___ DATA LISTING ___

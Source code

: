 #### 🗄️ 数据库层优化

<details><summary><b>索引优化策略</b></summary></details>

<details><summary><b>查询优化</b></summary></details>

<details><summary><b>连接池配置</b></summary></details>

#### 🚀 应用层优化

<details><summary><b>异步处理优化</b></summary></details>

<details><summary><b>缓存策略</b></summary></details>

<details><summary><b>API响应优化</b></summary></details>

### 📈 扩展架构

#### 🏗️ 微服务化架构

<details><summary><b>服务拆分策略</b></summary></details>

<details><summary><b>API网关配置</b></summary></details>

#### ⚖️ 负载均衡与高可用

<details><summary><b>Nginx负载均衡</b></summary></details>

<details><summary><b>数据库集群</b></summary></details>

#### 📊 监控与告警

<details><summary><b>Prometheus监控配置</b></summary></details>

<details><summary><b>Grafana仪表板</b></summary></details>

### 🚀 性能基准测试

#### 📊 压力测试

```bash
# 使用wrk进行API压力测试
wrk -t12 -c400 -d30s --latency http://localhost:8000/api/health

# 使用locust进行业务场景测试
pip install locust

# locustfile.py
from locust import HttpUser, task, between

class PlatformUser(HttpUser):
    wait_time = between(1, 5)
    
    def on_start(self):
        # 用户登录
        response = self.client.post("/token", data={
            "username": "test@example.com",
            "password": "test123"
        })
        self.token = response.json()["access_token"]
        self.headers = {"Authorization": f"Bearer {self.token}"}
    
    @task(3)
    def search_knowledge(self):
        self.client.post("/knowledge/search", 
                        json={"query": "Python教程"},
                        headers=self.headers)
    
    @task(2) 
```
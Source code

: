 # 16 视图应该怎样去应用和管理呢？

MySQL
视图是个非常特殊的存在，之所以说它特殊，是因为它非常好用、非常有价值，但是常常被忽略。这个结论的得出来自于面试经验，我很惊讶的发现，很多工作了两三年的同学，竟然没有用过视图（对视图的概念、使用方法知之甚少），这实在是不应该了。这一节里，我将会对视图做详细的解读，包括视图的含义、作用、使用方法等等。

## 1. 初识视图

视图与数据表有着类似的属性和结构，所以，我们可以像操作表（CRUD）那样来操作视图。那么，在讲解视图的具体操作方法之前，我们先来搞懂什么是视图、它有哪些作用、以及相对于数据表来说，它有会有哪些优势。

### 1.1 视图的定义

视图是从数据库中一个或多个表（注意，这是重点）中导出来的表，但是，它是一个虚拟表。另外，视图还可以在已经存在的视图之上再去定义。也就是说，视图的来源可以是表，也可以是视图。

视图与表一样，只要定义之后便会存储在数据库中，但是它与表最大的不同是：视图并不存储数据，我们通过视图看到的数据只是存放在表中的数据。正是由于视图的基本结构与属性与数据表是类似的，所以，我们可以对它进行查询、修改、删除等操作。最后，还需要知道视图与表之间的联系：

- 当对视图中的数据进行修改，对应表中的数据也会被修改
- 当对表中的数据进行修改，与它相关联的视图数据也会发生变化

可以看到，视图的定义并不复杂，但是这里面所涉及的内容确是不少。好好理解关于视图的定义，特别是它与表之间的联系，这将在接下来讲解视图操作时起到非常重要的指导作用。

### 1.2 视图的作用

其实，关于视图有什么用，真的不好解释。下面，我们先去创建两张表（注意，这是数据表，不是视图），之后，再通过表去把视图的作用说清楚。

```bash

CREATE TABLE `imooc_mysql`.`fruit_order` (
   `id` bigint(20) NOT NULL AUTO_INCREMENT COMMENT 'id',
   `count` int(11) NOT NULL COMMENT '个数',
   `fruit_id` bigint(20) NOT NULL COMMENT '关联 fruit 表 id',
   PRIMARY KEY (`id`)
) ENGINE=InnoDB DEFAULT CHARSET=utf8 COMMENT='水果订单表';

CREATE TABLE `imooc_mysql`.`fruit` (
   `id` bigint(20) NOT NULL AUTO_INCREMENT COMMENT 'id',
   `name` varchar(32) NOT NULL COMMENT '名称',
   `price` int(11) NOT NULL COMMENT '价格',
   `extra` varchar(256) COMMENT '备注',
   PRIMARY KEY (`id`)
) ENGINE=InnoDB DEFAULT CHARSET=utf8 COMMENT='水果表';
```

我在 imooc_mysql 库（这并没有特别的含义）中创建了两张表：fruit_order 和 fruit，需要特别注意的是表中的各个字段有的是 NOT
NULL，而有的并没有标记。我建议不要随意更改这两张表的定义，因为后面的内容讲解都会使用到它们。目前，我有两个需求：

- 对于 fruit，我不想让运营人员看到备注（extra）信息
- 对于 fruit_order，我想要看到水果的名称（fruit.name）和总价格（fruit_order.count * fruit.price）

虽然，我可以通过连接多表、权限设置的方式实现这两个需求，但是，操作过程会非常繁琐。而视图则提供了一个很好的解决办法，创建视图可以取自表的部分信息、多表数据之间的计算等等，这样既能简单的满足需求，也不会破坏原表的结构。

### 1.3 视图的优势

___

ASSIGNMENT: Line count for the string "NULL": please say how many lines in the entries above contain it, with no other words.

EXERCISE RESPONSE: 7